I'd have to concur... like at a time where I thought the diminishing marginal returns for CPUs on computers had really kicked in (like, there's only so much speed I need for web browsing), the M1s came along and made me go "holy shit", even while still, in fact, web browsing.
> We confirm that iOS 16 does communicate with Apple services outside an active VPN tunnel. Worse, it leaks DNS requests. #Apple services that escape the VPN connection include Health, Maps, Wallet.We used @ProtonVPN and #Wireshark
Wallet at least has a semi-plausible non-evil answer: Users who kick their VPN on to another country and try to use apple pay at checkout will unexpectedly get declined (because the purchase would appear to be coming from another country perhaps?).
> I don't see any reason why Apple Pay would use IP geolocation like that when it's running on a device that has GPS.
I don't think contactless Apple Pay actually uses device geo[1] for authorization, but it's still worth noting that iOS devices without cell connectivity (ie WiFi-only iPads) don't have GPS anyway.
You can use Apple Pay on websites in Safari, though, which IIRC doesn't require location permissions to work.
1. You have to be able to use it in the same places you'd use a normal card, which means you can't rely on network connectivity of any kind.
Apple's statement was "to prevent the sharing of fraud prevention assessments with your payment card network, you may select another card". I removed my Visa cards from Apple Pay.
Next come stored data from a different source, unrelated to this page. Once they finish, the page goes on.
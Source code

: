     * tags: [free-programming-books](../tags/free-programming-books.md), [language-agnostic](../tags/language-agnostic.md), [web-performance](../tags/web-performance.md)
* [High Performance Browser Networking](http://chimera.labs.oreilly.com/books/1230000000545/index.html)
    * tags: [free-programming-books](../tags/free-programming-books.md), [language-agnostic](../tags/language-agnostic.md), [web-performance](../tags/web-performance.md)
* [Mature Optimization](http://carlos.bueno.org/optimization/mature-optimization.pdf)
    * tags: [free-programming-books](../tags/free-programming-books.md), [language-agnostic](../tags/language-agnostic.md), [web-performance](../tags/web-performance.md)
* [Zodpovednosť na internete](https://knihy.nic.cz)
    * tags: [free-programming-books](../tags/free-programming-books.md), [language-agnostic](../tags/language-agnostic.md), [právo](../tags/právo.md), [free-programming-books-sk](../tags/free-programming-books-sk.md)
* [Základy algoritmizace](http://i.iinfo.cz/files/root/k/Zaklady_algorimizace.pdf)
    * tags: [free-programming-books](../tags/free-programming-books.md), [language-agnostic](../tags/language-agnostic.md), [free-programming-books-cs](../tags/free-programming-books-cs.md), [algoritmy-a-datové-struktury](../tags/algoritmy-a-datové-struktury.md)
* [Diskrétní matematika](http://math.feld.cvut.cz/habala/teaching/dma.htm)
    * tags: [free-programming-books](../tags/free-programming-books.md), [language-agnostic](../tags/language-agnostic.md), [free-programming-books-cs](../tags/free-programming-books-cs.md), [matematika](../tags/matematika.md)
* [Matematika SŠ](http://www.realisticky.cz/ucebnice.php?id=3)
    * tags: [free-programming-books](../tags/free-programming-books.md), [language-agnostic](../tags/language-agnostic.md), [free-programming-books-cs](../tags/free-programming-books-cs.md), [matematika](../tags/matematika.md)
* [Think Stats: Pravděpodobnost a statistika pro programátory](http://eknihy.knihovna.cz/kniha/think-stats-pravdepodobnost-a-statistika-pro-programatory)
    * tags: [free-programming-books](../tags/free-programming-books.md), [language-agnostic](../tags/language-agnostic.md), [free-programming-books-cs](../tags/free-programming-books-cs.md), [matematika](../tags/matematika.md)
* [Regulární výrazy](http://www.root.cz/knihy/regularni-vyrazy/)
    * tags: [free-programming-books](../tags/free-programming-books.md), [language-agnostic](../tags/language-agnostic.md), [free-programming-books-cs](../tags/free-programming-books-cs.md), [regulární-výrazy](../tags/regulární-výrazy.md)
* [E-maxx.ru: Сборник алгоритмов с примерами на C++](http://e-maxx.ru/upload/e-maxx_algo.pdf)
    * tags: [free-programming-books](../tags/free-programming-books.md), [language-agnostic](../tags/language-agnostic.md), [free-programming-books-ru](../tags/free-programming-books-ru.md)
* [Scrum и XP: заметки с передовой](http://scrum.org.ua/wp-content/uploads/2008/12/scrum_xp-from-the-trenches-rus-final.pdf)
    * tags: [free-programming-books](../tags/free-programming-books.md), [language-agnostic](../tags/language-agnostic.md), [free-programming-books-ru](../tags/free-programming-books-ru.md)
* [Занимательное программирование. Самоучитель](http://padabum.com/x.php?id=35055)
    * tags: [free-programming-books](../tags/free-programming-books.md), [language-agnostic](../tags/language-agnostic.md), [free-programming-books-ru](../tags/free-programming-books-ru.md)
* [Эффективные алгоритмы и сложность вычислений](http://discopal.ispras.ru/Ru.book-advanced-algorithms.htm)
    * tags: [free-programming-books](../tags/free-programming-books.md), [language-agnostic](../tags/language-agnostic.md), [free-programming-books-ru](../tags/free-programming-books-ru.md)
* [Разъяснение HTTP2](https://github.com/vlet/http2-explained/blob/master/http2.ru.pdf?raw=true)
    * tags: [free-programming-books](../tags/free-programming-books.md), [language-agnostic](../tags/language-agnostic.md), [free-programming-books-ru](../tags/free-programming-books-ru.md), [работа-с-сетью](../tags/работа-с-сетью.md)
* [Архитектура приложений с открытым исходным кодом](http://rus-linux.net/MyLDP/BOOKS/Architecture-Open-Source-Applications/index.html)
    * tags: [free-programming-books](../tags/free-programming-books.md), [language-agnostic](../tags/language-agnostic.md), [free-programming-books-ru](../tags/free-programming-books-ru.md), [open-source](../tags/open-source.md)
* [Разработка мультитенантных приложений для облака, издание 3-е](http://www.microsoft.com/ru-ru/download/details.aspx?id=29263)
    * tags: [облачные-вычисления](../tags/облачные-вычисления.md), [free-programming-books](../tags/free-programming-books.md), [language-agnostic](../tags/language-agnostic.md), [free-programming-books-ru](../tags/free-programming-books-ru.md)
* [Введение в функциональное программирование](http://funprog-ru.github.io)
I’d never come across that before, but quickly looking at the statement from Apple it seems like this only applies to browser and in-app purchases, not contactless transactions where you’re using your phone in lieu of a physical card:
"For cards with certain enhanced fraud prevention, when you attempt an online or in-app transaction, your device will evaluate information about your Apple ID, device, and location (if you have enabled Location Services), to develop fraud prevention assessments, which are used by Apple to identify and prevent fraud."
Back in the university days, we (me + a few friends) used to get some radios and antennas to create a signal stronger than the one coming from satellites. It was always fun when the semester started and all freshmen were using Google Maps to navigate through the campus, but the map always showed their location in North Korea. Good ol' times.
I'm calling shenanigans. I used to work in a lab where we had GPS repeaters to test consumer equipment. That alone costs big bucks. And, we had the FAA come down on us big time, because our GPS repeater broadcast outside the building too far and we got into some hot water.
If you were spoofing GPS campus wide over 1.544 GHz and had all your GPS sentences correct, with simple radios and antennas... and you hadn't got in trouble with Uncle Charlie or the FAA....
Just for clarification, it was not campus wide, only a small part between some institutes. Also, the hardware was not consumer grade thanks to the electrical engineering, geodesy and geoinformatics labs.
Still, it was illegal and could get everyone expelled, so I wouldn't do it again.
From your previous comment, it sounds like your experience may have been from a while ago? In 2022, it is fairly trivial and cheap: https://github.com/osqzss/gps-sdr-sim
I can not ;^) personally confirm that this works with a HackRF, which is like $300, but probably also with any other reasonable tx-capable sdr.
Trying to set up an alternate 3d volume of GPS space sounds very difficult.
But broadcasting a loud signal that tells everyone in range that they are at the same exact point doesn't seem too hard to me. Couldn't that even be as simple as replaying a single-antenna recording taken somewhere else?
Doesn't work well with some receivers that cache data from the real network and stay locked onto the much weaker real signal. But works with most receivers.
* first, a purchase shouldn't require an internet connection. Humans have been doing commerce for millennia without it, and we have sophisticated pub/priv key schemes to figure this all out.
* second, it's a security hole. It's either a VPN or it's not.